● **Extracted information**
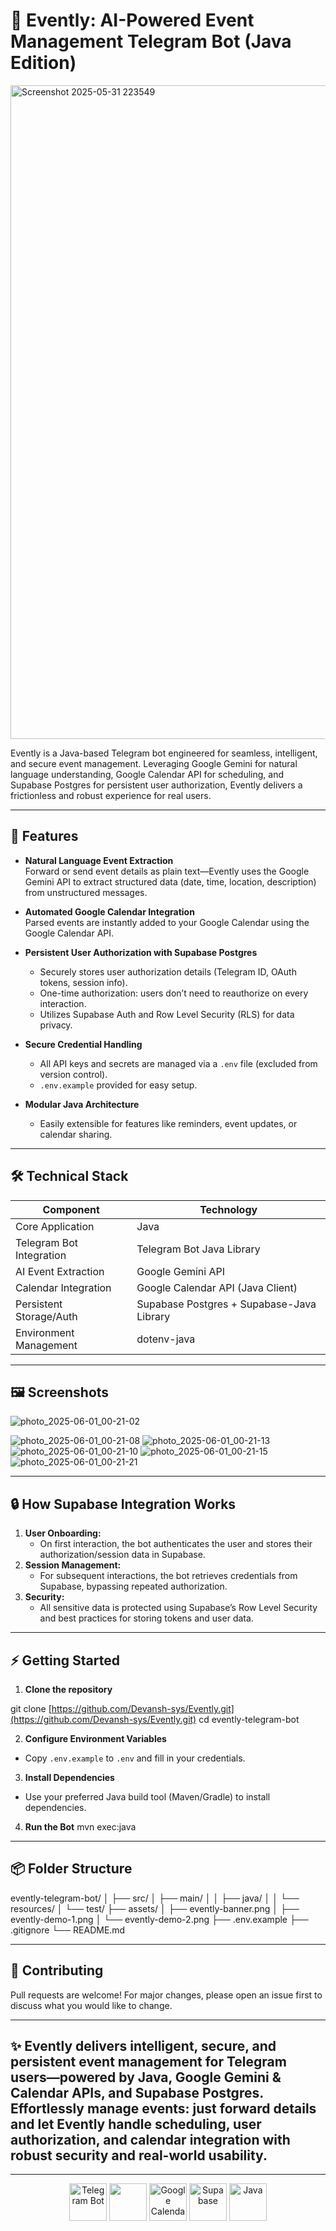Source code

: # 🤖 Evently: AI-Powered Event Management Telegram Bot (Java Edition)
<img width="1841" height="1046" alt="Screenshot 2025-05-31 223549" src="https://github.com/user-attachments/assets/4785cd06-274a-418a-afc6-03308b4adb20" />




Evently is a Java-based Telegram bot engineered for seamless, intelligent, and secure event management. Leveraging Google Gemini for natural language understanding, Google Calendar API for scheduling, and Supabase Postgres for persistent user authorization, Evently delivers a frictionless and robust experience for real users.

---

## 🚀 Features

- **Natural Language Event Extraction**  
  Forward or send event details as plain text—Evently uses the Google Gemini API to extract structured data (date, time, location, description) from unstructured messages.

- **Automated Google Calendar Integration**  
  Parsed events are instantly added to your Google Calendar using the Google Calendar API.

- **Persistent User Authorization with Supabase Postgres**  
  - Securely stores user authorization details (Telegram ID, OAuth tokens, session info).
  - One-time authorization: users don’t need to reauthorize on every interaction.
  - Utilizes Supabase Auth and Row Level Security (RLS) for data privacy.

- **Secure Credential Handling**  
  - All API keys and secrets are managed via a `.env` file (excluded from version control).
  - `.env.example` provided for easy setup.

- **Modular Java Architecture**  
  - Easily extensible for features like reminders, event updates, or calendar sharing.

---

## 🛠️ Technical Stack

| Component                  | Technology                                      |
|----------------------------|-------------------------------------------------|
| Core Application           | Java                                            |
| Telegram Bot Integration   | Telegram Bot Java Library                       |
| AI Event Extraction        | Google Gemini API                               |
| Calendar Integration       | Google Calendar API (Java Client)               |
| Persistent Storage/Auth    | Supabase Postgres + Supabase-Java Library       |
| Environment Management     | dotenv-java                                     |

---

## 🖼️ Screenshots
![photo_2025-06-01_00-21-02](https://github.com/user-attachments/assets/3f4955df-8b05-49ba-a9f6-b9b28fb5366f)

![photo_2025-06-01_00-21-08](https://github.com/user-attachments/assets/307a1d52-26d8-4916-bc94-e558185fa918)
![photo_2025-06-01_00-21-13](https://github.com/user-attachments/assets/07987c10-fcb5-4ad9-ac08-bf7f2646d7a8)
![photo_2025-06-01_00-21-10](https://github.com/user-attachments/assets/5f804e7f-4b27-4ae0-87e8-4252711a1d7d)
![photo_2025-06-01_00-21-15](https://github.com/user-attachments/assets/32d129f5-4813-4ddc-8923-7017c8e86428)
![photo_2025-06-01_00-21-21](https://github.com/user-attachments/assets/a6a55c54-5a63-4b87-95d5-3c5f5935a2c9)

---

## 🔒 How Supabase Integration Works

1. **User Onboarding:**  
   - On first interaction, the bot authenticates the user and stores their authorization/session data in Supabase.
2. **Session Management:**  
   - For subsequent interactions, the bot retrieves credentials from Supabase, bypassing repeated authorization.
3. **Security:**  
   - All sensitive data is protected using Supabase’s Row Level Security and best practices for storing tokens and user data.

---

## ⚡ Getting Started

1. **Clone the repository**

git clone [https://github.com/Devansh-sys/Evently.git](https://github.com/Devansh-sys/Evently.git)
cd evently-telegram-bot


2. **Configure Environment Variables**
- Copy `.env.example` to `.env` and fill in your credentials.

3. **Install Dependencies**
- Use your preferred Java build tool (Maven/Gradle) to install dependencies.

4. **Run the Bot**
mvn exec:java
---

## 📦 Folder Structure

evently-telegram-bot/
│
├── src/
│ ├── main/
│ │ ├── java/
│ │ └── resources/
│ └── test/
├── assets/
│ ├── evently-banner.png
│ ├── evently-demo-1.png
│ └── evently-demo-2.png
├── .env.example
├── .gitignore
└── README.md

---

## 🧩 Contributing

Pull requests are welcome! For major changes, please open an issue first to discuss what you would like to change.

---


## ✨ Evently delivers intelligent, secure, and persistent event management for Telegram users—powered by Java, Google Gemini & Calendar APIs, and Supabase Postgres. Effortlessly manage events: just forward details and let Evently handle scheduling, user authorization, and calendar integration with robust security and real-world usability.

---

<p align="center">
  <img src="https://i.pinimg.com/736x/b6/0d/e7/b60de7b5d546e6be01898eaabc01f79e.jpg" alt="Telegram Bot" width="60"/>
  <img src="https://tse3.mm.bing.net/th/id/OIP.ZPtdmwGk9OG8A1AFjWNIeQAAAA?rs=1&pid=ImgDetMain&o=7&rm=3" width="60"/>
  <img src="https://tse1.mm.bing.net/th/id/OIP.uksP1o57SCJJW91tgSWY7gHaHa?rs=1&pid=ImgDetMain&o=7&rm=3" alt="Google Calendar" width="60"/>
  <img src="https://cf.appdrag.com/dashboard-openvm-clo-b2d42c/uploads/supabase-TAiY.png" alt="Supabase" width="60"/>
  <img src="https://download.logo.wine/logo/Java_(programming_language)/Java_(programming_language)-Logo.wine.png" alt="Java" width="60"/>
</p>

● **Your instructions**
All preceding records should be duplicated verbatim, images excepted.

● **Answer for this exercise**
Source code

: # 🤖 Evently: AI-Powered Event Management Telegram Bot (Java Edition)
<img width="1841" height="1046" alt="Screenshot 2025-05-31 223549" src="https://github.com/user-attachments/assets/4785cd06-274a-418a-afc6-03308b4adb20" />




Evently is a Java-based Telegram bot engineered for seamless, intelligent, and secure event management. Leveraging Google Gemini for natural language understanding, Google Calendar API for scheduling, and Supabase Postgres for persistent user authorization, Evently delivers a frictionless and robust experience for real users.

---

## 🚀 Features

- **Natural Language Event Extraction**  
  Forward or send event details as plain text—Evently uses the Google Gemini API to extract structured data (date, time, location, description) from unstructured messages.

- **Automated Google Calendar Integration**  
  Parsed events are instantly added to your Google Calendar using the Google Calendar API.

- **Persistent User Authorization with Supabase Postgres**  
  - Securely stores user authorization details (Telegram ID, OAuth tokens, session info).
  - One-time authorization: users don’t need to reauthorize on every interaction.
  - Utilizes Supabase Auth and Row Level Security (RLS) for data privacy.

- **Secure Credential Handling**  
  - All API keys and secrets are managed via a `.env` file (excluded from version control).
  - `.env.example` provided for easy setup.

- **Modular Java Architecture**  
  - Easily extensible for features like reminders, event updates, or calendar sharing.

---

## 🛠️ Technical Stack

| Component                  | Technology                                      |
|----------------------------|-------------------------------------------------|
| Core Application           | Java                                            |
| Telegram Bot Integration   | Telegram Bot Java Library                       |
| AI Event Extraction        | Google Gemini API                               |
| Calendar Integration       | Google Calendar API (Java Client)               |
| Persistent Storage/Auth    | Supabase Postgres + Supabase-Java Library       |
| Environment Management     | dotenv-java                                     |

---

## 🖼️ Screenshots
![photo_2025-06-01_00-21-02](https://github.com/user-attachments/assets/3f4955df-8b05-49ba-a9f6-b9b28fb5366f)

![photo_2025-06-01_00-21-08](https://github.com/user-attachments/assets/307a1d52-26d8-4916-bc94-e558185fa918)
![photo_2025-06-01_00-21-13](https://github.com/user-attachments/assets/07987c10-fcb5-4ad9-ac08-bf7f2646d7a8)
![photo_2025-06-01_00-21-10](https://github.com/user-attachments/assets/5f804e7f-4b27-4ae0-87e8-4252711a1d7d)
![photo_2025-06-01_00-21-15](https://github.com/user-attachments/assets/32d129f5-4813-4ddc-8923-7017c8e86428)
![photo_2025-06-01_00-21-21](https://github.com/user-attachments/assets/a6a55c54-5a63-4b87-95d5-3c5f5935a2c9)

---

## 🔒 How Supabase Integration Works

1. **User Onboarding:**  
   - On first interaction, the bot authenticates the user and stores their authorization/session data in Supabase.
2. **Session Management:**  
   - For subsequent interactions, the bot retrieves credentials from Supabase, bypassing repeated authorization.
3. **Security:**  
   - All sensitive data is protected using Supabase’s Row Level Security and best practices for storing tokens and user data.

---

## ⚡ Getting Started

1. **Clone the repository**

git clone [https://github.com/Devansh-sys/Evently.git](https://github.com/Devansh-sys/Evently.git)
cd evently-telegram-bot


2. **Configure Environment Variables**
- Copy `.env.example` to `.env` and fill in your credentials.

3. **Install Dependencies**
- Use your preferred Java build tool (Maven/Gradle) to install dependencies.

4. **Run the Bot**
mvn exec:java
---

## 📦 Folder Structure

evently-telegram-bot/
│
├── src/
│ ├── main/
│ │ ├── java/
│ │ └── resources/
│ └── test/
├── assets/
│ ├── evently-banner.png
│ ├── evently-demo-1.png
│ └── evently-demo-2.png
├── .env.example
├── .gitignore
└── README.md

---

## 🧩 Contributing

Pull requests are welcome! For major changes, please open an issue first to discuss what you would like to change.

---


## ✨ Evently delivers intelligent, secure, and persistent event management for Telegram users—powered by Java, Google Gemini & Calendar APIs, and Supabase Postgres. Effortlessly manage events: just forward details and let Evently handle scheduling, user authorization, and calendar integration with robust security and real-world usability.

---

<p align="center">
  <img src="https://i.pinimg.com/736x/b6/0d/e7/b60de7b5d546e6be01898eaabc01f79e.jpg" alt="Telegram Bot" width="60"/>
  <img src="https://tse3.mm.bing.net/th/id/OIP.ZPtdmwGk9OG8A1AFjWNIeQAAAA?rs=1&pid=ImgDetMain&o=7&rm=3" width="60"/>
  <img src="https://tse1.mm.bing.net/th/id/OIP.uksP1o57SCJJW91tgSWY7gHaHa?rs=1&pid=ImgDetMain&o=7&rm=3" alt="Google Calendar" width="60"/>
  <img src="https://cf.appdrag.com/dashboard-openvm-clo-b2d42c/uploads/supabase-TAiY.png" alt="Supabase" width="60"/>
  <img src="https://download.logo.wine/logo/Java_(programming_language)/Java_(programming_language)-Logo.wine.png" alt="Java" width="60"/>
</p>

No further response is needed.